I think it is possible to argue that Web 2 (using the term broadly) tips the balance of academic power towards ‘free thought’. On H800 we have encountered a variety of tools and articles which support this, from this I am selecting two. My first is Wikipedia and Baker’s article in the Guardian. (http://www.guardian.co.uk/technology/2008/apr/10/wikipedia.internet) . Obviously we now have access to information which was perhaps available before, but was certainly not so easy to access. However Wikipedia is not just opening up access to knowledge, it is passing control of ‘knowledge’ from the many to the few. Web 2 is changing the way knowledge is stored and safeguarded. Wikipedia offers the chance for each and every one of us to add our bit to the commonwealth of what we know. More to come…
Saturday, 6 June 2009
H800 Week 17 Activity 1a
Week 17 1a video
We look at this video
This is a video with which I am very familiar, I used it as a student on E891 (educational research) to challenge the consensus view on what research was.

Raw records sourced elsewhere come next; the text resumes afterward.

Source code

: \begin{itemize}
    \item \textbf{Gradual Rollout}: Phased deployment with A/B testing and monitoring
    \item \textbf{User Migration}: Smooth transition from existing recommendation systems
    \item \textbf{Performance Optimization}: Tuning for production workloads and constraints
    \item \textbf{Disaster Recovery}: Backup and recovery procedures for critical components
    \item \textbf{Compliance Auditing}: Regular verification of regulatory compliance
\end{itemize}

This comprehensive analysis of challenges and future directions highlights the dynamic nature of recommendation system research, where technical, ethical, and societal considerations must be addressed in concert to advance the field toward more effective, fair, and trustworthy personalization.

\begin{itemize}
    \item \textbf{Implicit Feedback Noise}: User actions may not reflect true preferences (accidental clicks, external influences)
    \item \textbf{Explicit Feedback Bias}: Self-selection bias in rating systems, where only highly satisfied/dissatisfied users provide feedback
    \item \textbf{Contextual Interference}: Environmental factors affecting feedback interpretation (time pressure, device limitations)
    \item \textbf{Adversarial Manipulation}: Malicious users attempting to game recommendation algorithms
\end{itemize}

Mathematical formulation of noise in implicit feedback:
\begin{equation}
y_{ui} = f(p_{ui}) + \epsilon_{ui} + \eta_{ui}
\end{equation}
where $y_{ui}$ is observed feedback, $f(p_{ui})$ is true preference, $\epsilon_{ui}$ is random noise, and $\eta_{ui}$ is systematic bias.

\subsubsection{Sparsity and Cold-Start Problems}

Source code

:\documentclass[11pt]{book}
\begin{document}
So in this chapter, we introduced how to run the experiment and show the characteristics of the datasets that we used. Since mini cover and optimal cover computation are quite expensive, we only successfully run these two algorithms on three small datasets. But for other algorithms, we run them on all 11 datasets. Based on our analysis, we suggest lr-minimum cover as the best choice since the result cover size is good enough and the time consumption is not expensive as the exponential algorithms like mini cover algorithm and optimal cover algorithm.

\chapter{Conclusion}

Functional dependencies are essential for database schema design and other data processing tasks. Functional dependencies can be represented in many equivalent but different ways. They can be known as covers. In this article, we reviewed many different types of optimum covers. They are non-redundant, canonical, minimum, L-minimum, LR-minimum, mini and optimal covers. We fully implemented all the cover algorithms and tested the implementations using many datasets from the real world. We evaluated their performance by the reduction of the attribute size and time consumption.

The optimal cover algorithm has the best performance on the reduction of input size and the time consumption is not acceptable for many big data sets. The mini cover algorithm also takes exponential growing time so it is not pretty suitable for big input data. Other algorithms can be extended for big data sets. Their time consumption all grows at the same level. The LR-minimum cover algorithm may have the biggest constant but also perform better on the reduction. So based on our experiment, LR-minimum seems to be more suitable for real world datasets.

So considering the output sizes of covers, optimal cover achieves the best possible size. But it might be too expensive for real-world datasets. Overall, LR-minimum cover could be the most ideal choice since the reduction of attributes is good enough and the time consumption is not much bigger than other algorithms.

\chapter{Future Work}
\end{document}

The suggestion is that you try listening to the video without the sound:
It had never occurred to me to mess with the medium: though as someone who believes there is a useful message in ‘The medium in the MassAge’ it should have occurred to me. It would have been interesting to start with just the sound track and see what response that evoked (but then that is the musician in me).
The messages for me in this video are:
1. The ‘traditional distributive’ approach to HE (and by implication economics) in particular is something less than perfect
2. That these students are in a time of change (but they are ethnographers I think a interesting group of people who think carefully about evidence and behaviour)

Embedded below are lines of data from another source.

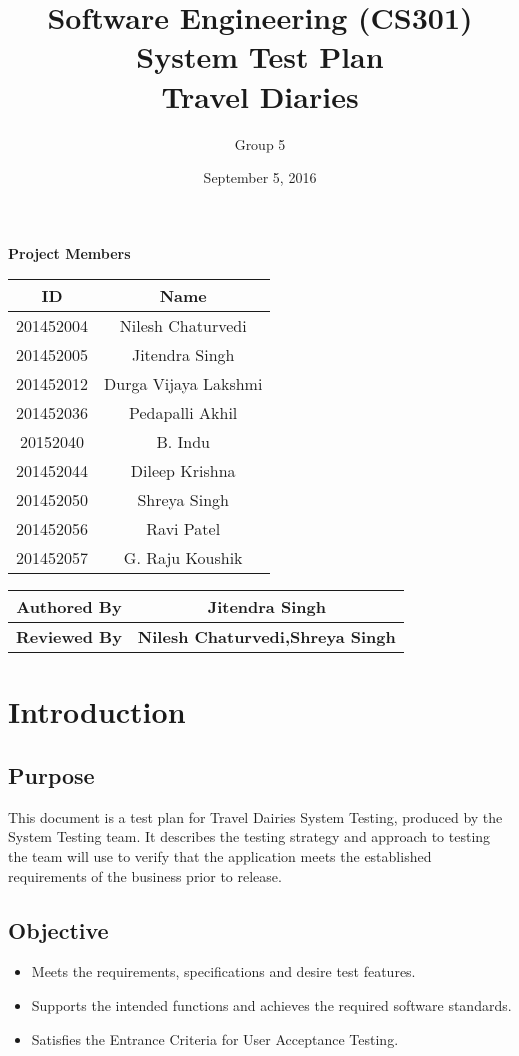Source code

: \documentclass[]{article}
\title{Software Engineering (CS301)\\ System Test Plan\\Travel Diaries}
\author{Group 5}
\date{September 5, 2016}
\begin{document}
\maketitle


\begin{center}
\textbf{Project Members}\\
\vspace*{.6cm}
\begin{tabular}{|c|c|}
\hline
\textbf{ID} & \textbf{Name}\\
\hline
\hline
201452004 & Nilesh Chaturvedi\\
\hline
201452005 & Jitendra Singh\\
\hline
201452012 & Durga Vijaya Lakshmi\\
\hline
201452036 & Pedapalli Akhil\\
\hline
20152040 & B. Indu\\
\hline
201452044 & Dileep Krishna\\
\hline
201452050 & Shreya Singh\\
\hline
201452056 & Ravi Patel\\
\hline
201452057 & G. Raju Koushik\\
\hline
\end{tabular}

\vspace*{1cm}

\begin{tabular}{|c|c|}
\hline
\textbf{Authored By} & \textbf{Jitendra Singh}\\
\hline
\textbf{Reviewed By} & \textbf{Nilesh Chaturvedi,Shreya Singh}\\
\hline
\end{tabular}
\end{center}

\newpage
\tableofcontents
\newpage


\section{Introduction}
\subsection{Purpose}
This document is a test plan for Travel Dairies  System Testing, produced by the System Testing team.  It describes the testing strategy and approach to testing the team will use to verify that the application meets the established requirements of the business prior to release.
\subsection{Objective}
\begin{itemize}
\item Meets the requirements, specifications and desire test features.
\item Supports the intended functions and achieves the required software standards.
\item Satisfies the Entrance Criteria for User Acceptance Testing.
\end{itemize}
\end{document}
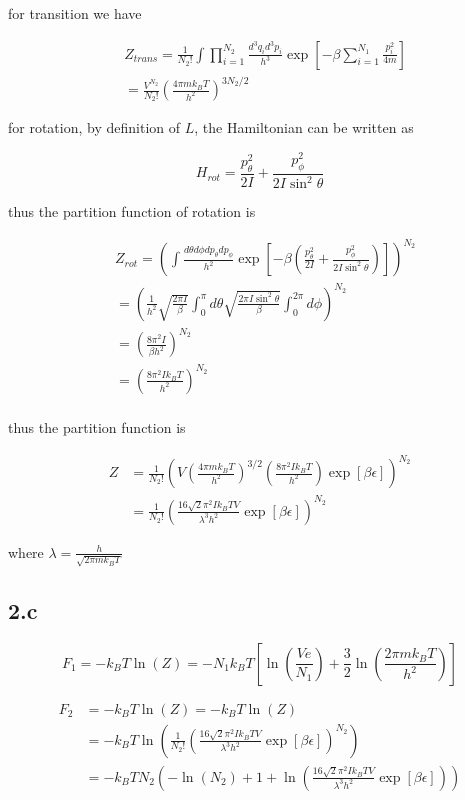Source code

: \documentclass{article}
\begin{document}
for transition we have

$$
\begin{aligned}
    &Z_{trans} = \frac{1}{N_2!}\int \prod_{i=1}^{N_2} \frac{d^3q_i d^3p_i}{h^3} \exp[-\beta\sum_{i=1}^{N_1}\frac{p_i^2}{4m}]\\
    &= \frac{V^{N_2}}{N_2!} (\frac{4\pi m k_B T}{h^2})^{3N_2/2}
\end{aligned}
$$

for rotation, by definition of $L$, the Hamiltonian can be written as

$$
H_{rot} = \frac{p_{\theta}^2}{2I} + \frac{p_{\phi}^2}{2I\sin^2\theta}
$$

thus the partition function of rotation is

$$
\begin{aligned}
    &Z_{rot} = (\int \frac{d\theta d\phi dp_{\theta} dp_{\phi}}{h^2} \exp[-\beta (\frac{p_{\theta}^2}{2I} + \frac{p_{\phi}^2}{2I\sin^2\theta})])^{N_2}\\
    &= (\frac{1}{h^2} \sqrt{\frac{2\pi I}{\beta}} \int_{0}^{\pi} d\theta \sqrt{\frac{2\pi I \sin^2\theta}{\beta}} \int_{0}^{2\pi} d\phi)^{N_2}\\
    &= (\frac{8\pi^2 I}{\beta h^2})^{N_2}\\
    &= (\frac{8\pi^2 I k_B T}{h^2})^{N_2}\\
\end{aligned}
$$

thus the partition function is

$$
\begin{aligned}
    Z &= \frac{1}{N_2!} (V(\frac{4\pi m k_B T}{h^2})^{3/2} (\frac{8\pi^2 I k_B T}{h^2}) \exp[\beta\epsilon])^{N_2}\\
    &= \frac{1}{N_2!} (\frac{16\sqrt{2}\pi^2 I k_B T V}{\lambda^3 h^2} \exp[\beta\epsilon])^{N_2}
\end{aligned}
$$

where $\lambda = \frac{h}{\sqrt{2\pi mk_B T}}$

\subsection*{2.c}

$$
F_1 = -k_B T \ln(Z) = -N_1 k_B T [\ln(\frac{Ve}{N_1}) + \frac{3}{2}\ln(\frac{2\pi mk_B T}{h^2})]
$$

$$
\begin{aligned}
    F_2 &= -k_B T \ln(Z) =-k_B T \ln(Z)\\
    &= -k_B T \ln(\frac{1}{N_2!} (\frac{16\sqrt{2}\pi^2 I k_B T V}{\lambda^3 h^2} \exp[\beta\epsilon])^{N_2})\\
    &= -k_B T N_2 (-\ln(N_2) + 1 + \ln(\frac{16\sqrt{2}\pi^2 I k_B T V}{\lambda^3 h^2} \exp[\beta\epsilon]))
\end{aligned}
$$
\end{document}
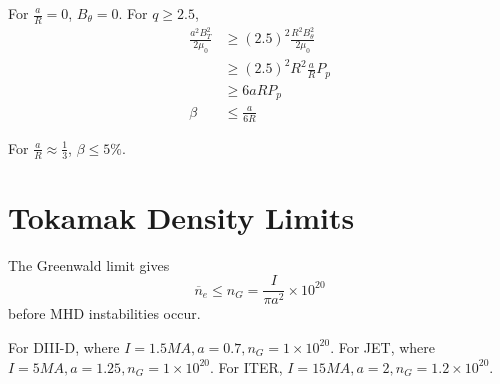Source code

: \documentclass[12pt]{article}
\begin{document}
For $\frac{a}{R} = 0$, $B_\theta = 0$. For $q \geq 2.5$,
\begin{align*}
    \frac{a^2B_T^2}{2\mu_0} &\geq (2.5)^2\frac{R^2B_\theta^2}{2\mu_0} \\
                            &\geq (2.5)^2R^2 \frac{a}{R} P_p \\
                            &\geq 6aRP_p \\
    \beta &\leq \frac{a}{6R}
\end{align*}

For $\frac{a}{R} \approx \frac{1}{3}$, $\beta \leq 5\%$.

\section{Tokamak Density Limits}

The Greenwald limit gives
$$\overline n_e \leq n_G = \frac{I}{\pi a^2} \times 10^{20}$$
before MHD instabilities occur.

\begin{ex}
    For DIII-D, where $I = 1.5 \unit{MA}, a = 0.7, n_G = 1 \times 10^{20}$. For JET, where $I = 5\unit{MA}, a = 1.25, n_G = 1 \times 10^{20}$. For ITER, $I = 15\unit{MA}, a = 2, n_G = 1.2 \times 10^{20}$.
\end{ex}
\end{document}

3. That technology does have an impact, some students study times seem very short compared to the hours I put in a just computerised era. (I was not a ‘hardworking’ student)
4. Technologies might be used to address some of the real world problems but we have seen other technologies as being the saving of the world before.
With the sound off the message for me is about anachronistic approaches to learning. The hall is empty, stripped of any feeling, sad lonely isolated damp like the main hall in a great old castle (see above). Imagine if you can what this space would have been like packed with a mass of smelly, raucous humanity with all the injustices and glories, the victories and defeats, joys and pathos that comprised Medieval Society. SO different to the Heritage sanitised, empty soulless space neatly presented on for you to view.
I can remember the first time I got to university the thrill of sitting in a large lecture hall and listening to some very distant (quite eminent) professor…profess. Then as now I can fall asleep almost anywhere and did so at about 40 minutes, 2/3 of the way through the opening remarks. SO even full of life the lecture hall (now replaced by the podcast?) was dead in the water.
When we come to the student messages to whom do they think they are speaking…’the establishment’? If so who are the people who make up this group (some sort of special tribe?) or is the group created by the on looking students themselves, their own social construction. Or is this addressed to the world…if so it means the connected world since this video demands an internet connection.
The messages seem to say this is my life and I do not like it much, but it is better than the lives of many (many of whom will not see the message). That this is how I live and it is not always so good.
Then in the final ‘chapter’ technology shows how the rescue of the students and the world (by implication) can be made, but this is irritatingly contrasted with a 19th century quote from Josiah Bumstead. Of course all the students were doing was writing on their own ‘chalkboards’ and then using video to display to a worldwide audience.